»»

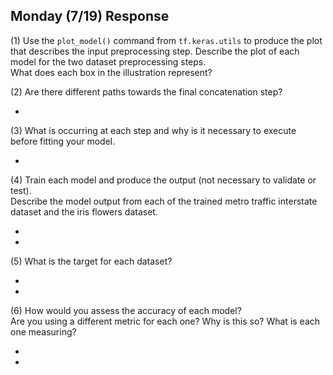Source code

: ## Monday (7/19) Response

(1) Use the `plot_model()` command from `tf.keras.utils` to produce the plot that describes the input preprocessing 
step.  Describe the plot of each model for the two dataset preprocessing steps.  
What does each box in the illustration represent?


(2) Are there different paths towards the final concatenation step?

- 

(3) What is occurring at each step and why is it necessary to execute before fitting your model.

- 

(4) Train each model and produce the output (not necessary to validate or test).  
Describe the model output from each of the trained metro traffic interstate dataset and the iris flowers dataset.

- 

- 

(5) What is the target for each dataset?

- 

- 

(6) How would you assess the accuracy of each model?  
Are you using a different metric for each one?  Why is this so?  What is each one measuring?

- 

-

««
»»

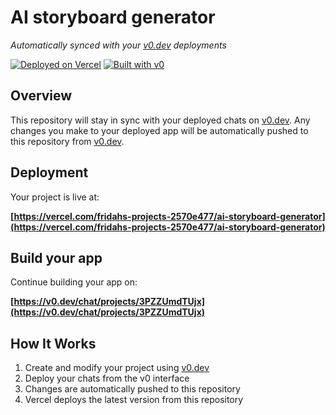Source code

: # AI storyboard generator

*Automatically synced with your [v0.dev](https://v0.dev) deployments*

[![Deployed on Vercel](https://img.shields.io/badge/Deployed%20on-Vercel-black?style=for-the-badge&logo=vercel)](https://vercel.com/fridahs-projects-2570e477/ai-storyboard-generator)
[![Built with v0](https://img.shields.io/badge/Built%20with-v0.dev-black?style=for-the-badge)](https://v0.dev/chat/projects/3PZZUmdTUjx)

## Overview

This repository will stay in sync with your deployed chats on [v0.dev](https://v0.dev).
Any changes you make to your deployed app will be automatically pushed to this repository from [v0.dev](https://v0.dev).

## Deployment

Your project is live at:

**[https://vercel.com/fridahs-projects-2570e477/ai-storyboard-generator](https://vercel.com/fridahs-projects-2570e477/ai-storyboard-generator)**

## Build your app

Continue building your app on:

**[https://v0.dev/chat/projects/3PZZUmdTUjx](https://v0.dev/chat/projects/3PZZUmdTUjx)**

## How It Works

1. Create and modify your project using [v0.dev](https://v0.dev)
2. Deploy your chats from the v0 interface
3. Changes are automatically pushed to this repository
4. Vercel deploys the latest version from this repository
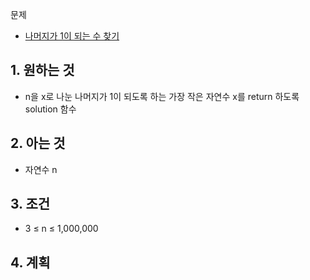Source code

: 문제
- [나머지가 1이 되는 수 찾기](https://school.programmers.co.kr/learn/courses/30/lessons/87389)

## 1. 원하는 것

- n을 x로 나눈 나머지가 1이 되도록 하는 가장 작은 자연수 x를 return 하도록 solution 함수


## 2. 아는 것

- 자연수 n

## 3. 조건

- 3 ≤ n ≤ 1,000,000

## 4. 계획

««

#### [Task goal]
Across the entries above, state how many lines include the string "style", with no other text.

#### [Solution for this task]
2